* _WHAT THE TASK ASKS_
Because the images are not wanted, restate every line below word for word without them.

* _EXTRACTED INFORMATION_
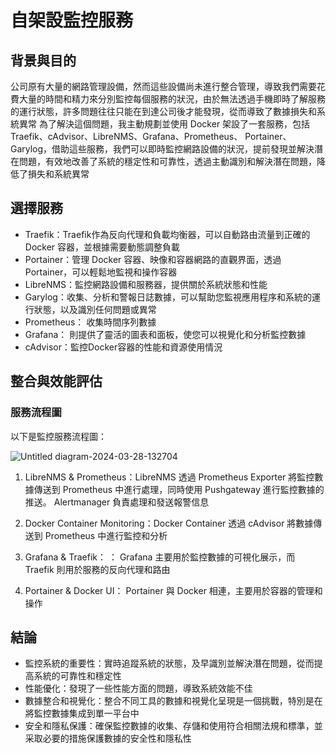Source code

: # 自架設監控服務

## 背景與目的
  公司原有大量的網路管理設備，然而這些設備尚未進行整合管理，導致我們需要花費大量的時間和精力來分別監控每個服務的狀況，由於無法透過手機即時了解服務的運行狀態，許多問題往往只能在到達公司後才能發現，從而導致了數據損失和系統異常
  為了解決這個問題，我主動規劃並使用 Docker 架設了一套服務，包括 Traefik、cAdvisor、LibreNMS、Grafana、Prometheus、 Portainer、 Garylog，借助這些服務，我們可以即時監控網路設備的狀況，提前發現並解決潛在問題，有效地改善了系統的穩定性和可靠性，透過主動識別和解決潛在問題，降低了損失和系統異常

## 選擇服務
* Traefik：Traefik作為反向代理和負載均衡器，可以自動路由流量到正確的 Docker 容器，並根據需要動態調整負載
* Portainer：管理 Docker 容器、映像和容器網路的直觀界面，透過 Portainer，可以輕鬆地監視和操作容器
* LibreNMS：監控網路設備和服務器，提供關於系統狀態和性能
* Garylog：收集、分析和警報日誌數據，可以幫助您監視應用程序和系統的運行狀態，以及識別任何問題或異常
* Prometheus： 收集時間序列數據
* Grafana： 則提供了靈活的圖表和面板，使您可以視覺化和分析監控數據
* cAdvisor：監控Docker容器的性能和資源使用情況


## 整合與效能評估
### 服務流程圖

以下是監控服務流程圖：

![Untitled diagram-2024-03-28-132704](https://github.com/linda-owo-github/monitor/assets/66786888/7923608a-4b5d-422a-a012-b1f325786c02)

1. LibreNMS & Prometheus：LibreNMS 透過 Prometheus Exporter 將監控數據傳送到 Prometheus 中進行處理，同時使用 Pushgateway 進行監控數據的推送。 Alertmanager 負責處理和發送報警信息

2. Docker Container Monitoring：Docker Container 透過 cAdvisor 將數據傳送到 Prometheus 中進行監控和分析

3. Grafana & Traefik： ： Grafana 主要用於監控數據的可視化展示，而 Traefik 則用於服務的反向代理和路由

4. Portainer & Docker UI： Portainer 與 Docker 相連，主要用於容器的管理和操作

## 結論
* 監控系統的重要性：實時追蹤系統的狀態，及早識別並解決潛在問題，從而提高系統的可靠性和穩定性
* 性能優化：發現了一些性能方面的問題，導致系統效能不佳
* 數據整合和視覺化：整合不同工具的數據和視覺化呈現是一個挑戰，特別是在將監控數據集成到單一平台中
* 安全和隱私保護：確保監控數據的收集、存儲和使用符合相關法規和標準，並采取必要的措施保護數據的安全性和隱私性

* _FINAL ANSWER_
Source code

: # 自架設監控服務

## 背景與目的
  公司原有大量的網路管理設備，然而這些設備尚未進行整合管理，導致我們需要花費大量的時間和精力來分別監控每個服務的狀況，由於無法透過手機即時了解服務的運行狀態，許多問題往往只能在到達公司後才能發現，從而導致了數據損失和系統異常
  為了解決這個問題，我主動規劃並使用 Docker 架設了一套服務，包括 Traefik、cAdvisor、LibreNMS、Grafana、Prometheus、 Portainer、 Garylog，借助這些服務，我們可以即時監控網路設備的狀況，提前發現並解決潛在問題，有效地改善了系統的穩定性和可靠性，透過主動識別和解決潛在問題，降低了損失和系統異常

## 選擇服務
* Traefik：Traefik作為反向代理和負載均衡器，可以自動路由流量到正確的 Docker 容器，並根據需要動態調整負載
* Portainer：管理 Docker 容器、映像和容器網路的直觀界面，透過 Portainer，可以輕鬆地監視和操作容器
* LibreNMS：監控網路設備和服務器，提供關於系統狀態和性能
* Garylog：收集、分析和警報日誌數據，可以幫助您監視應用程序和系統的運行狀態，以及識別任何問題或異常
* Prometheus： 收集時間序列數據
* Grafana： 則提供了靈活的圖表和面板，使您可以視覺化和分析監控數據
* cAdvisor：監控Docker容器的性能和資源使用情況


## 整合與效能評估
### 服務流程圖

以下是監控服務流程圖：

![Untitled diagram-2024-03-28-132704](https://github.com/linda-owo-github/monitor/assets/66786888/7923608a-4b5d-422a-a012-b1f325786c02)

1. LibreNMS & Prometheus：LibreNMS 透過 Prometheus Exporter 將監控數據傳送到 Prometheus 中進行處理，同時使用 Pushgateway 進行監控數據的推送。 Alertmanager 負責處理和發送報警信息

2. Docker Container Monitoring：Docker Container 透過 cAdvisor 將數據傳送到 Prometheus 中進行監控和分析

3. Grafana & Traefik： ： Grafana 主要用於監控數據的可視化展示，而 Traefik 則用於服務的反向代理和路由

4. Portainer & Docker UI： Portainer 與 Docker 相連，主要用於容器的管理和操作

## 結論
* 監控系統的重要性：實時追蹤系統的狀態，及早識別並解決潛在問題，從而提高系統的可靠性和穩定性
* 性能優化：發現了一些性能方面的問題，導致系統效能不佳
* 數據整合和視覺化：整合不同工具的數據和視覺化呈現是一個挑戰，特別是在將監控數據集成到單一平台中
* 安全和隱私保護：確保監控數據的收集、存儲和使用符合相關法規和標準，並采取必要的措施保護數據的安全性和隱私性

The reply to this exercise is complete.